Monograno Felicetti (somewhat ticker than ordinary spaghetti) with a homemade sauce made from yellow San Marsano tomatoes by my gourmet husband.
The plate is made in East Germany, probably some time in the 1950s, and used to belong to my maternal grandmother, who was born in 1900. (I am not sure if the date is based on someone’s actual recollection of her buying the dinner set or if everyone just thinks this was the first time she was able to afford one, what with the world wars, Weimar Republic and the Great Depression she lived through before that.)
After my grandmother died, the dinner set was divided among various family members, and when I first set out to live on my own roughly a decade later, I got some of the plates. Another decade and a few international moves later, my now-husband mentioned that he preferred these plates to our other dishes.
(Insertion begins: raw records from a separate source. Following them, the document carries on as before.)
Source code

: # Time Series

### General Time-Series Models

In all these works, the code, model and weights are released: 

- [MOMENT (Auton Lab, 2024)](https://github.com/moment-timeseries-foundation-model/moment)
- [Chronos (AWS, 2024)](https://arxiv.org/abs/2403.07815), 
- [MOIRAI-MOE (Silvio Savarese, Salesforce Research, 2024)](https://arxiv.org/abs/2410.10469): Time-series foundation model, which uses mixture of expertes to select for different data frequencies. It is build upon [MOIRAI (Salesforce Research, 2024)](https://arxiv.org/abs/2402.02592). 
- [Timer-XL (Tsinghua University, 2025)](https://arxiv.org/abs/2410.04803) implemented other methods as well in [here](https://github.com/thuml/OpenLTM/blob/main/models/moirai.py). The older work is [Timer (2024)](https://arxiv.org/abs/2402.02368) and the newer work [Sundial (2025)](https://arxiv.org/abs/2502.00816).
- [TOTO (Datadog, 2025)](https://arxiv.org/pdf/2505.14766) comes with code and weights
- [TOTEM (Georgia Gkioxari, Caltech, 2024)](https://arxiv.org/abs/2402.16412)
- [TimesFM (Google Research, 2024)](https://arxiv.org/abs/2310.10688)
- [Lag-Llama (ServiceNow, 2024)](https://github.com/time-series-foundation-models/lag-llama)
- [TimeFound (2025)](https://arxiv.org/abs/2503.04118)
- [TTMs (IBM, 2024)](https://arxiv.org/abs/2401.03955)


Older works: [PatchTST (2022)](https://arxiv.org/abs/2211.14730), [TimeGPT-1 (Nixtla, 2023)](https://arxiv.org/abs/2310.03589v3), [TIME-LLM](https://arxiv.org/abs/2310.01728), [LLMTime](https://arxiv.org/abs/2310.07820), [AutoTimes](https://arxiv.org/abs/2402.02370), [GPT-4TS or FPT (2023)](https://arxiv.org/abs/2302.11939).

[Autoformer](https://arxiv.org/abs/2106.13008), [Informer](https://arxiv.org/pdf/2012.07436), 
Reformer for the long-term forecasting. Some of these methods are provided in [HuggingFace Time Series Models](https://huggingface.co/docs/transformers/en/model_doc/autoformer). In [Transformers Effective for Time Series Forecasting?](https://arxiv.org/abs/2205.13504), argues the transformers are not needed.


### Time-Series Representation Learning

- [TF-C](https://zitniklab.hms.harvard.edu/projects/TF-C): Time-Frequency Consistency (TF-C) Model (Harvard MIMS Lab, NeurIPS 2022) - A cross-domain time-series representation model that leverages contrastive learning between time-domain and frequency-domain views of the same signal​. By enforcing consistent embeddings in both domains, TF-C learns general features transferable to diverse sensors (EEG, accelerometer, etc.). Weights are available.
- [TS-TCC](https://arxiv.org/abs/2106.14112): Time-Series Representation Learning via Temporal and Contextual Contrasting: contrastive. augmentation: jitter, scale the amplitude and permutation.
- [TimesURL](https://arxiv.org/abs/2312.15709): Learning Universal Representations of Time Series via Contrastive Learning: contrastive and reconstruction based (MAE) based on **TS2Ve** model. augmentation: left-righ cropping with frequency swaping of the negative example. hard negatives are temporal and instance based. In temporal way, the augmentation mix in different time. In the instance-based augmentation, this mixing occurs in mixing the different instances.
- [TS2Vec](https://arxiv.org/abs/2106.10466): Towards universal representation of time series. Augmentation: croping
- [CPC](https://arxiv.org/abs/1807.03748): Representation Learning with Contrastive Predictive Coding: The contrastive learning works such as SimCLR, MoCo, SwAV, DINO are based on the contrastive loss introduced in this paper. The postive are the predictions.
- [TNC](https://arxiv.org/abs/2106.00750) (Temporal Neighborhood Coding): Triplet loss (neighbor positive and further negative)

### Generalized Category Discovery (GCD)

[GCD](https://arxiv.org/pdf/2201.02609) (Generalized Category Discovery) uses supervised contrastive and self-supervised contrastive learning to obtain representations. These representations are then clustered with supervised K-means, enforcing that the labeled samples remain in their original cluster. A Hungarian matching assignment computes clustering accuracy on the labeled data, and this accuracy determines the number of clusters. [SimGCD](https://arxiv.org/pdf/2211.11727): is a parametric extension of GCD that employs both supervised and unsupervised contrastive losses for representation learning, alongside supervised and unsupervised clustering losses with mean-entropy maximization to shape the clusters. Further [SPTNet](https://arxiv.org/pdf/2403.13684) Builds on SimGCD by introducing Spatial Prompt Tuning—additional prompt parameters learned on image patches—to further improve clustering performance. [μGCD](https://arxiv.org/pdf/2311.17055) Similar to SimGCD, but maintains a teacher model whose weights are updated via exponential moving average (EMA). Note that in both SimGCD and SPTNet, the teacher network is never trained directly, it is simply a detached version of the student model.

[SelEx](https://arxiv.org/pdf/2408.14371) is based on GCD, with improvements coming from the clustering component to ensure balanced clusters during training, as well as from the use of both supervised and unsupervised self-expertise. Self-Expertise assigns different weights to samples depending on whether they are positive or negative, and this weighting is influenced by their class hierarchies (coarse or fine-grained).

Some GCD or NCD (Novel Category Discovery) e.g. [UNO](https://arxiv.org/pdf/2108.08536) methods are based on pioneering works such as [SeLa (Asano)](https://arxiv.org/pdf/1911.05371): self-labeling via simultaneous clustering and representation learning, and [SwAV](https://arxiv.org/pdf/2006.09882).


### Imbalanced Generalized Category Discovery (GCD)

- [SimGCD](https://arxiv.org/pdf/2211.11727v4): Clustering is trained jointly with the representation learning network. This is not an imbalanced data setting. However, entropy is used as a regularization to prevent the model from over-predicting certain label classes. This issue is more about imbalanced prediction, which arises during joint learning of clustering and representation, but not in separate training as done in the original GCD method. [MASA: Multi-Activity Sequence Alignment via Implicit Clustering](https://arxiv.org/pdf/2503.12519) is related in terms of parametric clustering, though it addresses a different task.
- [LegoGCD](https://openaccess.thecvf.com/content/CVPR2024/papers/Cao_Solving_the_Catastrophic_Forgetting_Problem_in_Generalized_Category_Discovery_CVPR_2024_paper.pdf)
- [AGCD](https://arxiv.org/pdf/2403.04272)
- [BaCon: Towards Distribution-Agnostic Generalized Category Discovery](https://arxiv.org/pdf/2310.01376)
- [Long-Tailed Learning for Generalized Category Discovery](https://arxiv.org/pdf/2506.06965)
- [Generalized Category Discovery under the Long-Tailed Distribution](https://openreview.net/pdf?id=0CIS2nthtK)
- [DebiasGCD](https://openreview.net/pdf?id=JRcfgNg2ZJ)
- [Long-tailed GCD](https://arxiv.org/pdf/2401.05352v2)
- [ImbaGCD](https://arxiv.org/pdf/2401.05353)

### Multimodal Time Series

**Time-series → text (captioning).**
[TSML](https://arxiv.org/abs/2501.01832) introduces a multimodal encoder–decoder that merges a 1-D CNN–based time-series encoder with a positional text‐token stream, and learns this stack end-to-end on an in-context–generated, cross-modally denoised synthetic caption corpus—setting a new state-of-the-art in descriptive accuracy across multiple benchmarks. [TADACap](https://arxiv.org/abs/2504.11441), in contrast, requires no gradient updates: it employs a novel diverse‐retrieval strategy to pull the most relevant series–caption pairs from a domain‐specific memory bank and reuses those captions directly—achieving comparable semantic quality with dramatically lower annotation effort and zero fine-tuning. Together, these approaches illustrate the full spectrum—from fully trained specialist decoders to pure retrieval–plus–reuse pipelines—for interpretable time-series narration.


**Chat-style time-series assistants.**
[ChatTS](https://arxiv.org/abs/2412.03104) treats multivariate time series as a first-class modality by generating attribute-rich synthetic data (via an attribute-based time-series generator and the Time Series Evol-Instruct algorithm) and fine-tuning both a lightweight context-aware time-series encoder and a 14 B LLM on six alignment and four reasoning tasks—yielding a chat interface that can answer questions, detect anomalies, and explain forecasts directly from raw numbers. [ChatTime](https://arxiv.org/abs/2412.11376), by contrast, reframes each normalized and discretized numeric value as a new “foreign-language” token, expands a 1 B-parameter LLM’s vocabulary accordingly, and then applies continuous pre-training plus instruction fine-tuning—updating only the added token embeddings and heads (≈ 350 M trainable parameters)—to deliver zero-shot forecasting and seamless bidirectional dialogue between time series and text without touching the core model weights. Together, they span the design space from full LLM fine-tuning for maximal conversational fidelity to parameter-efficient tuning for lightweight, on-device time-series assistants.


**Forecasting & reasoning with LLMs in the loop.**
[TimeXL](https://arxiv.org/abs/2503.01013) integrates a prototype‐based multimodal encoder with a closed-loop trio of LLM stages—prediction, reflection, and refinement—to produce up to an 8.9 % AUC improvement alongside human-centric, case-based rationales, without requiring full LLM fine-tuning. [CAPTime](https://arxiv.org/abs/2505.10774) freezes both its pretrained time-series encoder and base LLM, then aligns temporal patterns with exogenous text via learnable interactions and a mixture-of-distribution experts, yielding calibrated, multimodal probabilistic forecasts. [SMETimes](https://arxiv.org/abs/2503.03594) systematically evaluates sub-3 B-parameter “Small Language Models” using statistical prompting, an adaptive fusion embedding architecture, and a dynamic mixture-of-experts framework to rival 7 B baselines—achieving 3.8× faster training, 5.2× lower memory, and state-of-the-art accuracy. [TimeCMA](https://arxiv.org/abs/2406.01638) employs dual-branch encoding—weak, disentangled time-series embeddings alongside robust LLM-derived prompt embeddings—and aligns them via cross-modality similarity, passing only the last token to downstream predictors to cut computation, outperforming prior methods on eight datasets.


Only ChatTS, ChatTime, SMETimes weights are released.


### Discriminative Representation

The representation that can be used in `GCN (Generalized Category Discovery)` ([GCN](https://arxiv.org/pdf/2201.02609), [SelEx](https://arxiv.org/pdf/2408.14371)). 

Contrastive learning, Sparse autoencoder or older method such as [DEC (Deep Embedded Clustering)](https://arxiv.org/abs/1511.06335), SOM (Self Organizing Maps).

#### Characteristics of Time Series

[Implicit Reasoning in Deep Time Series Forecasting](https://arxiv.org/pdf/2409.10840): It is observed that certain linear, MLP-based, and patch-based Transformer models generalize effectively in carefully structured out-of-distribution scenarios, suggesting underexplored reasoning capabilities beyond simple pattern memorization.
Somehow, word got around, and I’m not sure whether people just saw this as an opportunity to make room in their kitchens or were thrilled that this strange American their niece and cousin had married liked grandma’s dinner set — at any rate, people started giving us their dishes: deep plates, and small plats, and large plates, and bowls and tureens.
I like to think about the fact that these dishes were never meant to experience most of the meals my husband prepares, just as I was not meant to experience the many countries I’ve seen and things I have done in the twenty-odd years since the wall fell. I wonder if the plates whisper to each other about it all as they sit in the drawer, waiting for the next meal.